Algorithms · K-Means, four ways

K-Means is Lloyd’s algorithm, and Lloyd’s algorithm is alternating minimization of one objective: the within-cluster sum of squares. Every step it takes drives that objective down, which is why it always converges. When it converges to nonsense, the culprit is the objective’s own assumption that clusters are compact and roughly spherical, not the speed of the descent. The whole story is in where you start.

What K-Means optimizes is easy to write down and easy to forget. Given \(n\) points \(x_1, \dots, x_n\) in \(\mathbb{R}^d\) and a target of \(k\) clusters, we want an assignment of points to clusters \(C_1, \dots, C_k\) and a set of centroids \(\mu_1, \dots, \mu_k\) that together minimize the squared distance from each point to its cluster’s centroid:

\[J \;=\; \sum_{j=1}^{k} \sum_{x \in C_j} \lVert x - \mu_j \rVert^2\]

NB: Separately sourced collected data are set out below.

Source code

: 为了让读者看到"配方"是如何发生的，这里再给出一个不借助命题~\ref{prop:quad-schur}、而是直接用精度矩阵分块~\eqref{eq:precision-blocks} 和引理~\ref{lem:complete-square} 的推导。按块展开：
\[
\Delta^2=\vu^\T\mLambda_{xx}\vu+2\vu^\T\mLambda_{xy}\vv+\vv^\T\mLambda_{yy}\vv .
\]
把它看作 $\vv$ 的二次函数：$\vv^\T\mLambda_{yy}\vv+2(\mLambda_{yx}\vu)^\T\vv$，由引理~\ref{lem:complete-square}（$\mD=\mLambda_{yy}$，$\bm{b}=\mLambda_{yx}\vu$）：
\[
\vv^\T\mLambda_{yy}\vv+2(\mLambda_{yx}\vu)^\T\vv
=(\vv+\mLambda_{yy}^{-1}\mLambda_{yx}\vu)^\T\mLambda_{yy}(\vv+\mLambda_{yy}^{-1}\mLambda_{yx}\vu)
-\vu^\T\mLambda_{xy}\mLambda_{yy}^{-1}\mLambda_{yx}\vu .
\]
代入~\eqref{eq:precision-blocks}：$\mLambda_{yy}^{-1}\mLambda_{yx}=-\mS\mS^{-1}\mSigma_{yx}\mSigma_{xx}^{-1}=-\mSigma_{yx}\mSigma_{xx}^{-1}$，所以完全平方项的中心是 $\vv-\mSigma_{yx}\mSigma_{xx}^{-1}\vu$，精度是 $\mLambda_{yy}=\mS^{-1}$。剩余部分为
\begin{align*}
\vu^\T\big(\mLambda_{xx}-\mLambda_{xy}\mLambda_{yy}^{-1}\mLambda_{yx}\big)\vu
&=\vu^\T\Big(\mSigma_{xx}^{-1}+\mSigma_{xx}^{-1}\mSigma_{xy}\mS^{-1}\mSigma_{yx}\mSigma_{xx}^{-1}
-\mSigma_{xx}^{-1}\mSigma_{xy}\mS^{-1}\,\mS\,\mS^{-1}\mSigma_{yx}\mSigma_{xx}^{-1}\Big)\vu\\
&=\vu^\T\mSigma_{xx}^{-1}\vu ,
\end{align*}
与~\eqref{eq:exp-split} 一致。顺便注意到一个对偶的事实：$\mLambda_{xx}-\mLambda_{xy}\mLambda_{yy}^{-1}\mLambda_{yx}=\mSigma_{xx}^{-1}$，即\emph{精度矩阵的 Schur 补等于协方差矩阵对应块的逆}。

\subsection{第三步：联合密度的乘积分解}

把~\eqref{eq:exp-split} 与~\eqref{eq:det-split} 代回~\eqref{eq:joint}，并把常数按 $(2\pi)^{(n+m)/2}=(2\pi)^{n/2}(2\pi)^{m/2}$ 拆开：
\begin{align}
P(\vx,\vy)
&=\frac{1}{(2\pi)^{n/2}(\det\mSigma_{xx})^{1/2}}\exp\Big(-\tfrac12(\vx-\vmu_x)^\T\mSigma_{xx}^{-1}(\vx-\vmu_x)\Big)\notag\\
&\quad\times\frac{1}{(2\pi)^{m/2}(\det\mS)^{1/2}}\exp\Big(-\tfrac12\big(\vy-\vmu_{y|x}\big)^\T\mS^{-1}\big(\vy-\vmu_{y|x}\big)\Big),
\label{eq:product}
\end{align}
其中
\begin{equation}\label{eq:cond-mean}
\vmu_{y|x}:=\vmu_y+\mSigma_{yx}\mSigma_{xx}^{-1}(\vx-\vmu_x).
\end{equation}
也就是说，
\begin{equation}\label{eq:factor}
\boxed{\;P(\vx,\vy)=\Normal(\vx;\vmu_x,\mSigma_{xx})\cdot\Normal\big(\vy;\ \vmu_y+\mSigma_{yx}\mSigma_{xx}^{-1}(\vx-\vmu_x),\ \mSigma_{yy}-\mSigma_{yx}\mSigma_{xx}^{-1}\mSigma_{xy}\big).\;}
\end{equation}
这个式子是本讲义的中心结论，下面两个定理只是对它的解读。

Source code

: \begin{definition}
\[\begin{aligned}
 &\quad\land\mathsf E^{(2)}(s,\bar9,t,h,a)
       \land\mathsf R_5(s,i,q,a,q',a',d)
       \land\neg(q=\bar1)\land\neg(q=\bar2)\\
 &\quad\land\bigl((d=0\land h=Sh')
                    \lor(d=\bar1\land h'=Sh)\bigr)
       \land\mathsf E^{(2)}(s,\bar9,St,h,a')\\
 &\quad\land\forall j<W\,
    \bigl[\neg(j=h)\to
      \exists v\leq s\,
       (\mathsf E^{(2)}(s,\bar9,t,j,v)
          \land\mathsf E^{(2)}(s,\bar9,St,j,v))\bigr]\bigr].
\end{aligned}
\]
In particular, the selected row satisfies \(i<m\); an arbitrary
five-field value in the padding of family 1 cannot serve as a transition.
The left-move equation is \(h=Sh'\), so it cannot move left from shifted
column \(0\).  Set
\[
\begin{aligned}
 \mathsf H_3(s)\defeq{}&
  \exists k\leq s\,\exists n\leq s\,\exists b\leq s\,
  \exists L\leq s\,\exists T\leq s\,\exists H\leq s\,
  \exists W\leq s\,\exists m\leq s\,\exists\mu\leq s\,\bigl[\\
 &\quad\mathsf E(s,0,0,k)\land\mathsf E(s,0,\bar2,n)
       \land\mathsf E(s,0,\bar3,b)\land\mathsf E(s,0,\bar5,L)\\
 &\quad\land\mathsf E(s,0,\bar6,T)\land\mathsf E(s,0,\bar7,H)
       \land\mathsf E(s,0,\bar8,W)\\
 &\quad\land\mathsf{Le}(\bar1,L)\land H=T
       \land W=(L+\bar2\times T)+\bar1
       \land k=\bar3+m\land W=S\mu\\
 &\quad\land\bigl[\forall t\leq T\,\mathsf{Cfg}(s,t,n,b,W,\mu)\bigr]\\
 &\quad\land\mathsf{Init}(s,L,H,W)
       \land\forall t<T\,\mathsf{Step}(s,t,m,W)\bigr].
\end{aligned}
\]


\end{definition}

This quantity is the inertia, and it’s what the demo’s live chart plots per iteration. Finding the global minimum of \(J\) is NP-hard, so we don’t. Lloyd’s algorithm finds a local minimum cheaply by alternating between the two variables, and that alternation is the whole trick.

Lloyd’s algorithm as alternating minimization

Hold the centroids fixed and ask where each point should go. The term for point \(x\) is \(\lVert x - \mu_j \rVert^2\), and the only choice is which \(\mu_j\) to pair it with, so the best move is to send \(x\) to its nearest centroid. That’s the assignment step, and by construction it cannot increase \(J\): every point either keeps its centroid or moves to a closer one.

Now hold the assignments fixed and ask where each centroid should sit. For a fixed cluster \(C_j\), the value \(\mu_j\) that minimizes \(\sum_{x \in C_j} \lVert x - \mu_j \rVert^2\) is exactly the mean of the points in \(C_j\) — that’s the defining property of the arithmetic mean as the least-squares center. So the update step sets each centroid to its members’ mean, and it too cannot increase \(J\).⊕Take the derivative of \(\sum_{x \in C_j}\lVert x - \mu\rVert^2\) with respect to \(\mu\), set it to zero, and you get \(\mu = \frac{1}{|C_j|}\sum_{x \in C_j} x\). The mean is not a heuristic here; it is the exact minimizer.

Three panels showing one pass of Lloyd's algorithm: assign each point to its nearest centroid, update every centroid to its members' mean, then converge when the labels stop moving. — One pass of Lloyd's algorithm. I assign each point to its nearest centroid, move every centroid to its members' mean, and repeat until the labels stop moving.

Two steps, each of which weakly decreases the same objective. So \(J\) is non-increasing across iterations, and it’s bounded below by zero. A bounded monotone sequence converges, and because there are only finitely many ways to partition \(n\) points into \(k\) groups, the algorithm reaches a fixed point in finite time rather than merely approaching one. That fixed point is a local minimum of \(J\). It is almost never the global one.

In code the loop is four lines:

Initialize \(k\) centroids, random or k-means++.
Assign every point to its nearest centroid under Euclidean distance.
Update every centroid to the mean of its assigned points.
If the labels (equivalently, the centroids) stopped moving, stop; otherwise loop.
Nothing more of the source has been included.